- _Supplied records_
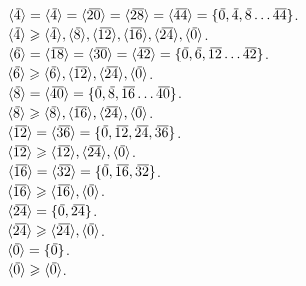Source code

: \documentclass[12pt]{article}
\begin{document}
    $\langle \olsi{4} \rangle
    = \langle \olsi{4} \rangle = \langle \olsi{20} \rangle
    = \langle \olsi{28} \rangle = \langle \olsi{44} \rangle
    = \{\olsi{0}, \olsi{4}, \olsi{8} \dots \olsi{44}\}$. \\
    $\langle \,\overline{\!{4}} \rangle \geqslant
    \langle \,\overline{\!{4}} \rangle,
    \langle \,\overline{\!{8}} \rangle,
    \langle \,\overline{\!{12}} \rangle,
    \langle \,\overline{\!{16}} \rangle,
    \langle \,\overline{\!{24}} \rangle,
    \langle \,\overline{\!{0}} \rangle$. \\
    $\langle \olsi{6} \rangle
    = \langle \olsi{18} \rangle = \langle \olsi{30} \rangle
    = \langle \olsi{42} \rangle
    = \{\olsi{0}, \olsi{6}, \olsi{12} \dots \olsi{42}\}$. \\
    $\langle \,\overline{\!{6}} \rangle \geqslant
    \langle \,\overline{\!{6}} \rangle,
    \langle \,\overline{\!{12}} \rangle,
    \langle \,\overline{\!{24}} \rangle,
    \langle \,\overline{\!{0}} \rangle$. \\
    $\langle \,\overline{\!{8}} \rangle
    = \langle \,\overline{\!{40}} \rangle
    = \{\,\overline{\!{0}}, \,\overline{\!{8}}, \,\overline{\!{16}} \dots \,\overline{\!{40}}\}$. \\
    $\langle \,\overline{\!{8}} \rangle \geqslant
    \langle \,\overline{\!{8}} \rangle,
    \langle \,\overline{\!{16}} \rangle,
    \langle \,\overline{\!{24}} \rangle,
    \langle \,\overline{\!{0}} \rangle$. \\
    $\langle \,\overline{\!{12}} \rangle
    = \langle \,\overline{\!{36}} \rangle
    = \{\,\overline{\!{0}}, \,\overline{\!{12}}, \,\overline{\!{24}}, \,\overline{\!{36}}\}$. \\
    $\langle \,\overline{\!{12}} \rangle \geqslant
    \langle \,\overline{\!{12}} \rangle,
    \langle \,\overline{\!{24}} \rangle,
    \langle \,\overline{\!{0}} \rangle$. \\
    $\langle \,\overline{\!{16}} \rangle
    = \langle \,\overline{\!{32}} \rangle
    = \{\,\overline{\!{0}}, \,\overline{\!{16}}, \,\overline{\!{32}}\}$. \\
    $\langle \,\overline{\!{16}} \rangle \geqslant
    \langle \,\overline{\!{16}} \rangle,
    \langle \,\overline{\!{0}} \rangle$. \\
    $\langle \,\overline{\!{24}} \rangle
    = \{\,\overline{\!{0}}, \,\overline{\!{24}}\}$. \\
    $\langle \,\overline{\!{24}} \rangle \geqslant
    \langle \,\overline{\!{24}} \rangle,
    \langle \,\overline{\!{0}} \rangle$. \\
    $\langle \,\overline{\!{0}} \rangle
    = \{\,\overline{\!{0}}\}$. \\
    $\langle \,\overline{\!{0}} \rangle \geqslant
    \langle \,\overline{\!{0}} \rangle$. \\
    
\end{document}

- _Assigned task_
Everything in the entries above should be returned exactly, apart from the pictures.

- _Worked solution_
Source code

: \documentclass[12pt]{article}
\begin{document}
    $\langle \olsi{4} \rangle
    = \langle \olsi{4} \rangle = \langle \olsi{20} \rangle
    = \langle \olsi{28} \rangle = \langle \olsi{44} \rangle
    = \{\olsi{0}, \olsi{4}, \olsi{8} \dots \olsi{44}\}$. \\
    $\langle \,\overline{\!{4}} \rangle \geqslant
    \langle \,\overline{\!{4}} \rangle,
    \langle \,\overline{\!{8}} \rangle,
    \langle \,\overline{\!{12}} \rangle,
    \langle \,\overline{\!{16}} \rangle,
    \langle \,\overline{\!{24}} \rangle,
    \langle \,\overline{\!{0}} \rangle$. \\
    $\langle \olsi{6} \rangle
    = \langle \olsi{18} \rangle = \langle \olsi{30} \rangle
    = \langle \olsi{42} \rangle
    = \{\olsi{0}, \olsi{6}, \olsi{12} \dots \olsi{42}\}$. \\
    $\langle \,\overline{\!{6}} \rangle \geqslant
    \langle \,\overline{\!{6}} \rangle,
    \langle \,\overline{\!{12}} \rangle,
    \langle \,\overline{\!{24}} \rangle,
    \langle \,\overline{\!{0}} \rangle$. \\
    $\langle \,\overline{\!{8}} \rangle
    = \langle \,\overline{\!{40}} \rangle
    = \{\,\overline{\!{0}}, \,\overline{\!{8}}, \,\overline{\!{16}} \dots \,\overline{\!{40}}\}$. \\
    $\langle \,\overline{\!{8}} \rangle \geqslant
    \langle \,\overline{\!{8}} \rangle,
    \langle \,\overline{\!{16}} \rangle,
    \langle \,\overline{\!{24}} \rangle,
    \langle \,\overline{\!{0}} \rangle$. \\
    $\langle \,\overline{\!{12}} \rangle
    = \langle \,\overline{\!{36}} \rangle
    = \{\,\overline{\!{0}}, \,\overline{\!{12}}, \,\overline{\!{24}}, \,\overline{\!{36}}\}$. \\
    $\langle \,\overline{\!{12}} \rangle \geqslant
    \langle \,\overline{\!{12}} \rangle,
    \langle \,\overline{\!{24}} \rangle,
    \langle \,\overline{\!{0}} \rangle$. \\
    $\langle \,\overline{\!{16}} \rangle
    = \langle \,\overline{\!{32}} \rangle
    = \{\,\overline{\!{0}}, \,\overline{\!{16}}, \,\overline{\!{32}}\}$. \\
    $\langle \,\overline{\!{16}} \rangle \geqslant
    \langle \,\overline{\!{16}} \rangle,
    \langle \,\overline{\!{0}} \rangle$. \\
    $\langle \,\overline{\!{24}} \rangle
    = \{\,\overline{\!{0}}, \,\overline{\!{24}}\}$. \\
    $\langle \,\overline{\!{24}} \rangle \geqslant
    \langle \,\overline{\!{24}} \rangle,
    \langle \,\overline{\!{0}} \rangle$. \\
    $\langle \,\overline{\!{0}} \rangle
    = \{\,\overline{\!{0}}\}$. \\
    $\langle \,\overline{\!{0}} \rangle \geqslant
    \langle \,\overline{\!{0}} \rangle$. \\
    
\end{document}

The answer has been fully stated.